# Two games I composed the soundtracks for are on Steam Greenlight



## Chris Porter (Mar 9, 2016)

Hello friends! Hopefully this post is within the realm of what this forum should be used for as it's relevant to my career as a video game music composer. 

I wanted to use this forum to happily announce that two video games that I composed the soundtracks for are on Steam Greenlight. One of the games, called "Why is the Princess in a Magic Forest?!" is actually the very first video game that I scored. I started working on the project back in the summer of 2013. Since it was being made by only one guy (other than the music and SFX), it has taken a long time to finish, but it is finally just about done and ready to launch on Steam. The other game, "ikenie", is a really fun and challenging 2D action game with several puzzle elements. I'm really proud of both games and the music so I wanted to share them with you all. 

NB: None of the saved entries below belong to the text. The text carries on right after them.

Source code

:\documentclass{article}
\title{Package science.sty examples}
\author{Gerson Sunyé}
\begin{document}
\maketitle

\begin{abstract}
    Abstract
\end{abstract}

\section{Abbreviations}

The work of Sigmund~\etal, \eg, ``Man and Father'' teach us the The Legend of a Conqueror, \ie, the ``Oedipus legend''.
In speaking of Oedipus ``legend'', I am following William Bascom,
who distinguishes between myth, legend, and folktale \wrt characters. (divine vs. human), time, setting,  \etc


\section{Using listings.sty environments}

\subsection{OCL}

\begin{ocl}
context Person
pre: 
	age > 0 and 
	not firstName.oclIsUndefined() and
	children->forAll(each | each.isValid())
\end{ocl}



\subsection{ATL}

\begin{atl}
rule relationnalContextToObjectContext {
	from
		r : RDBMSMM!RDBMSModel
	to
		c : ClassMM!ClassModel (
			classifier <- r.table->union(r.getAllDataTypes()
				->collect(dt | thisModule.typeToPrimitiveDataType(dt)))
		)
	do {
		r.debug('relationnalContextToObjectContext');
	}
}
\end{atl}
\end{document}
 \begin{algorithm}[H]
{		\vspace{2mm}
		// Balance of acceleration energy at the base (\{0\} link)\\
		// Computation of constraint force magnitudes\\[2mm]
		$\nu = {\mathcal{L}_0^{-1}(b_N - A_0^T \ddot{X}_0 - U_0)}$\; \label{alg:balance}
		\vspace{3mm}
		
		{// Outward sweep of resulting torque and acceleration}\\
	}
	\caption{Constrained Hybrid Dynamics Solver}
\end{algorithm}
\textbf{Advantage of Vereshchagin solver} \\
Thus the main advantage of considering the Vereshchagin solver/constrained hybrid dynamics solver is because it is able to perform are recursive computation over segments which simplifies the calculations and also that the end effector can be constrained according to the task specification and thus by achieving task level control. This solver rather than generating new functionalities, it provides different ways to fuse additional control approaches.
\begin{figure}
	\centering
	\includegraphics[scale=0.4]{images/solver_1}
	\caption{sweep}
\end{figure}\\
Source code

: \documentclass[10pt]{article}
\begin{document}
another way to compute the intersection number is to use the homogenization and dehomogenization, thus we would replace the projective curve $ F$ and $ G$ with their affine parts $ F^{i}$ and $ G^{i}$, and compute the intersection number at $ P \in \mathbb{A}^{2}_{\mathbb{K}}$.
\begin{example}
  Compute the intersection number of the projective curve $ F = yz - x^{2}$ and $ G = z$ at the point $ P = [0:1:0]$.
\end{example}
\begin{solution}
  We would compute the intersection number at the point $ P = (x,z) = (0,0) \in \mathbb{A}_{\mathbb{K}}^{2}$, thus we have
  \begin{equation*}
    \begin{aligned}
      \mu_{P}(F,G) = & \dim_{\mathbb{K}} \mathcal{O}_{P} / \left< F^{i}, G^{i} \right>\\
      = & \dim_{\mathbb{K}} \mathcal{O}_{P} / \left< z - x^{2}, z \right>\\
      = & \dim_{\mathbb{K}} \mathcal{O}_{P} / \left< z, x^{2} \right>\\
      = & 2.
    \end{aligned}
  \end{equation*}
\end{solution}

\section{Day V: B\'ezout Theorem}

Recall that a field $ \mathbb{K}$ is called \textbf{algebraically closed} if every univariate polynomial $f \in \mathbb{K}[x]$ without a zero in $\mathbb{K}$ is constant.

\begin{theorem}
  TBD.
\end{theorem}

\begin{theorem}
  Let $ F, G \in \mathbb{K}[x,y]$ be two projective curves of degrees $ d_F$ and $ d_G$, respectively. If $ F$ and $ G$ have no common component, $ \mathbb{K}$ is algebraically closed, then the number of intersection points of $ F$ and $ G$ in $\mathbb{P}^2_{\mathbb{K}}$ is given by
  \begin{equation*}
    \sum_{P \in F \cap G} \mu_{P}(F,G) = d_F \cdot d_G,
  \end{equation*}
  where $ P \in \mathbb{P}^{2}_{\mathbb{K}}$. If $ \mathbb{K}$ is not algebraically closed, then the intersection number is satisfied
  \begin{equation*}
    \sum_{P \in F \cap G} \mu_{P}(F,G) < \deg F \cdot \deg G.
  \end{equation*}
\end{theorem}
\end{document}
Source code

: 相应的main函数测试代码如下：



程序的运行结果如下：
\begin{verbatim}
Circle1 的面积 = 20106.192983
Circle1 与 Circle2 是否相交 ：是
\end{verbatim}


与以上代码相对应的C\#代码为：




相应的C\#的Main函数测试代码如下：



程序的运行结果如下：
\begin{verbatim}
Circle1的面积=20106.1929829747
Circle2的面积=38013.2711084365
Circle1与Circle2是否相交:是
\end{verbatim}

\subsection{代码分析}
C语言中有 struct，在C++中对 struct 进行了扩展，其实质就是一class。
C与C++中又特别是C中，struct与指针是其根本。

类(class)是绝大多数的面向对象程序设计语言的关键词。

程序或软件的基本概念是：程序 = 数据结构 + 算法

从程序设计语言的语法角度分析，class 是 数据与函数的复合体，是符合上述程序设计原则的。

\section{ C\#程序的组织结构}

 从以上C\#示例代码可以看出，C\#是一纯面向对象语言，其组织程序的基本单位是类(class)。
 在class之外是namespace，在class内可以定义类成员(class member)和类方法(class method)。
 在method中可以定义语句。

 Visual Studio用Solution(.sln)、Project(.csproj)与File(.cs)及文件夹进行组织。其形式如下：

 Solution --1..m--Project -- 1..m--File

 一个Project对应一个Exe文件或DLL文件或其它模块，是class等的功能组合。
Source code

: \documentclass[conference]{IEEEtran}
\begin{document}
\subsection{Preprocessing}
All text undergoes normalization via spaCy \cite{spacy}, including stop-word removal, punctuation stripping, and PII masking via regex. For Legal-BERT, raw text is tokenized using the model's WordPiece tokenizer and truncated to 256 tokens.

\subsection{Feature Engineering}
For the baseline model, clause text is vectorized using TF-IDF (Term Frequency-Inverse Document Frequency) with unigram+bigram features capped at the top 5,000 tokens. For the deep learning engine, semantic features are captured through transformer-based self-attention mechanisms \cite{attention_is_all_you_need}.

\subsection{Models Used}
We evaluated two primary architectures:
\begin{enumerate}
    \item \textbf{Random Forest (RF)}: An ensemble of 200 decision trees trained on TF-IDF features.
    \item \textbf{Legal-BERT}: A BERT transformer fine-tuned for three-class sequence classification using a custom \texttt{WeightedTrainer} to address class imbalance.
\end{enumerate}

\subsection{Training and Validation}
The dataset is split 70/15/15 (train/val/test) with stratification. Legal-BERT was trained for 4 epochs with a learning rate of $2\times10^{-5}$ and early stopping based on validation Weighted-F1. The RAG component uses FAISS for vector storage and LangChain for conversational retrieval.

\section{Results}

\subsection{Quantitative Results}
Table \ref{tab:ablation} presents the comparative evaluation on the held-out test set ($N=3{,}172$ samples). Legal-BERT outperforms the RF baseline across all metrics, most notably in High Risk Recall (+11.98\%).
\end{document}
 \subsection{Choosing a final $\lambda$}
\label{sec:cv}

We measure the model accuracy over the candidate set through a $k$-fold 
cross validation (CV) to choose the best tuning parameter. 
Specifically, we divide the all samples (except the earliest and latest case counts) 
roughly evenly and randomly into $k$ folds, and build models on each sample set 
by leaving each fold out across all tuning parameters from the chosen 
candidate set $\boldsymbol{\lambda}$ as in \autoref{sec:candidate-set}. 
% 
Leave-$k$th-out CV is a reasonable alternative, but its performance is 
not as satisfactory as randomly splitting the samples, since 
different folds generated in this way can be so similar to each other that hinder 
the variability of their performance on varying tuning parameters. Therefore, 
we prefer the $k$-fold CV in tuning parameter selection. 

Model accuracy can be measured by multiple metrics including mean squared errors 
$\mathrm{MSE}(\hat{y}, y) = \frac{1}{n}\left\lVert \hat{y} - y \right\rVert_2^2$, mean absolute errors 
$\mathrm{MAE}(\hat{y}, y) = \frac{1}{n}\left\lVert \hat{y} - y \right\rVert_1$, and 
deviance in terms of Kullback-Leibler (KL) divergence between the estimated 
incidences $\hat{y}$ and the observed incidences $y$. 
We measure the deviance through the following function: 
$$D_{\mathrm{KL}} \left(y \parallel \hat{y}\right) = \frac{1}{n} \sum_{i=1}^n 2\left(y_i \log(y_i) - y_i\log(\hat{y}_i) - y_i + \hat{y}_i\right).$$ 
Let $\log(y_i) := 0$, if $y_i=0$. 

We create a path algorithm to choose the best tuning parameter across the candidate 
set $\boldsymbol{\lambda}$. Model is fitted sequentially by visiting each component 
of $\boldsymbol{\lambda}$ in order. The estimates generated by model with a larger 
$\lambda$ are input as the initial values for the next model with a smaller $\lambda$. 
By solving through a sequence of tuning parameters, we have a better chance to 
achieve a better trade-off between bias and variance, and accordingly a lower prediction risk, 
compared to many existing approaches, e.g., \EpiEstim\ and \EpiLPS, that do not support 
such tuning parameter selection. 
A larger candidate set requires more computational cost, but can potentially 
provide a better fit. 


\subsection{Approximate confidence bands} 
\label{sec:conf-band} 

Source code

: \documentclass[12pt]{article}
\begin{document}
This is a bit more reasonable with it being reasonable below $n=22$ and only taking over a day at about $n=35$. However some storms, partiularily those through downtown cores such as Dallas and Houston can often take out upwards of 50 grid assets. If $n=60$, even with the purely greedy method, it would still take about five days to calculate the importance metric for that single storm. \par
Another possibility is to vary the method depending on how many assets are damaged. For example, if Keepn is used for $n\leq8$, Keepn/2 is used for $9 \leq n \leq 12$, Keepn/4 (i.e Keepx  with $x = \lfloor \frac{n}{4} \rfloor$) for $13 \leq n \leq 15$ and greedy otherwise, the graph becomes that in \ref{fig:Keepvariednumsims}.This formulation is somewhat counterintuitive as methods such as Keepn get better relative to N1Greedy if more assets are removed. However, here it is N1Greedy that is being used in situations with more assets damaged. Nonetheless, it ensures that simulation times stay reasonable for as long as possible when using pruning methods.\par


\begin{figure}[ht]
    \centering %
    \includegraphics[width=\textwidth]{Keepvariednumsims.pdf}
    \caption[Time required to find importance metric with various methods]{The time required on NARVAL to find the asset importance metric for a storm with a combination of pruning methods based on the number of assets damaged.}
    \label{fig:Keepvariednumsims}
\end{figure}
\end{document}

I don't know how many of you are gamers, but if you are, and if you have a Steam account, it would be awesome if you'd check out the games and give them a 'YES' vote if they look fun to you. Doing so will help them get released sooner

"Why is the Princess in a Magic Forest?!"

"ikenie"

Both soundtracks are also available for pre-order/sale on Bandcamp.


----------



## marclawsonmusic (Mar 9, 2016)

Congrats, Chris. That's great news


----------



## Chris Porter (Mar 9, 2016)

marclawsonmusic said:


> Congrats, Chris. That's great news



Thank you!


----------